Friday, September 11, 2020

ROMANO GUARDINI: The Lord: 24th Sunday in OT: 2020

 Parable of the Unjust Steward // c. 1540 // Marinus van Reymerswaele //  Kunsthistorisches Museum, Vienna // #Gospel #Evangelio #Jes… | Bible art,  Parables, Fine art


 

The old commandment, fifth of the Ten from Sinai, runs: Thou shalt not kill. Jesus seizes upon the wickedness that is expressed by murder and traces it back to its origin in the murderer's heart. What breaks out in violence is already present in the evil word or intent, or rather, everything that follows is the result of that intent. The intent then, not the deed that expresses it, is decisive. Notice that Jesus does not even mention downright hatred; a brother's irritation or having "anything against thee" is enough to sow the dragon-seed of evil. From irritation grows anger; from anger the word; from the word the deed. . . .

The Old Law used justice as its norm of human behavior. As others treat you, so shall you treat them. Violence may be returned for violence, evil for evil. The justice of the day consisted in not returning more evil than the amount received, and naturally one was allowed to protect oneself from anything that seemed threatening. Christ says: That is not enough. As long as you cling to "justice" you will never be guiltless of injustice. As long as you are entangled in wrong and revenge, blow and counterblow, aggression and defense, you will be constantly drawn into fresh wrong. Passion, by its very definition, surpasses measure—quite aside from the fact that the claim to vengeance in itself is wrong buse it lies outside our given role of creature. He who takes it upon himself to avenge trampled justice never restores justice. The moment discussion of wrong begins, wrong stirs in one's own heart, and the result is new injustice.

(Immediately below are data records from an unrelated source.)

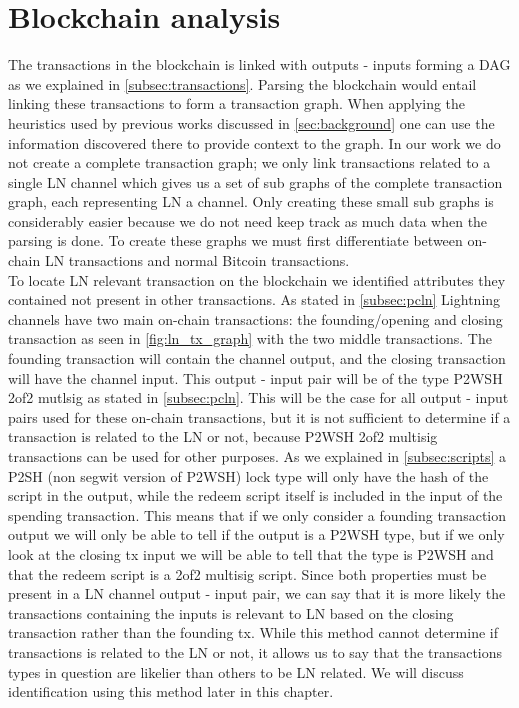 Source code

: \section{Blockchain analysis}

The transactions in the blockchain is linked with outputs - inputs forming a DAG as we explained in \cref{subsec:transactions}. Parsing the blockchain would entail linking these transactions to form a transaction graph. When applying the heuristics used by previous works discussed in \cref{sec:background} one can use the information discovered there to provide context to the graph. In our work we do not create a complete transaction graph; we only link transactions related to a single LN channel which gives us a set of sub graphs of the complete transaction graph, each representing LN a channel. Only creating these small sub graphs is considerably easier because we do not need keep track as much data when the parsing is done. To create these graphs we must first differentiate between on-chain LN transactions and normal Bitcoin transactions.
\\

To locate LN relevant transaction on the blockchain we identified attributes they contained not present in other transactions. As stated in \cref{subsec:pcln} Lightning channels have two main on-chain transactions: the founding/opening and closing transaction as seen in \cref{fig:ln_tx_graph} with the two middle transactions. The founding transaction will contain the channel output, and the closing transaction will have the channel input. This output - input pair will be of the type P2WSH 2of2 mutlsig as stated in \cref{subsec:pcln}. This will be the case for all output - input pairs used for these on-chain transactions, but it is not sufficient to determine if a transaction is related to the LN or not, because P2WSH 2of2 multisig transactions can be used for other purposes. As we explained in \cref{subsec:scripts} a P2SH (non segwit version of P2WSH) lock type will only have the hash of the script in the output, while the redeem script itself is included in the input of the spending transaction. This means that if we only consider a founding transaction output we will only be able to tell if the output is a P2WSH type, but if we only look at the closing tx input we will be able to tell that the type is P2WSH and that the redeem script is a 2of2 multisig script. Since both properties must be present in a LN channel output - input pair, we can say that it is more likely the transactions containing the inputs is relevant to LN based on the closing transaction rather than the founding tx. While this method cannot determine if transactions is related to the LN or not, it allows us to say that the transactions types in question are likelier than others to be LN related. We will discuss identification using this method later in this chapter.
\\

If you really want to get anywhere, you must extricate yourself from the whole embroilment and seek a position far removed from all pro's and con's. You must introduce a new force, not that of self-assertion, but of selflessness; not so-called justice, but creative freedom. Man is really just only when he seeks more than mere justice. More not merely quantitatively, but qualitatively. He must find a power capable of breaking the ban of injustice, something strong enough and big enough to intercept aggression and disarm it: love.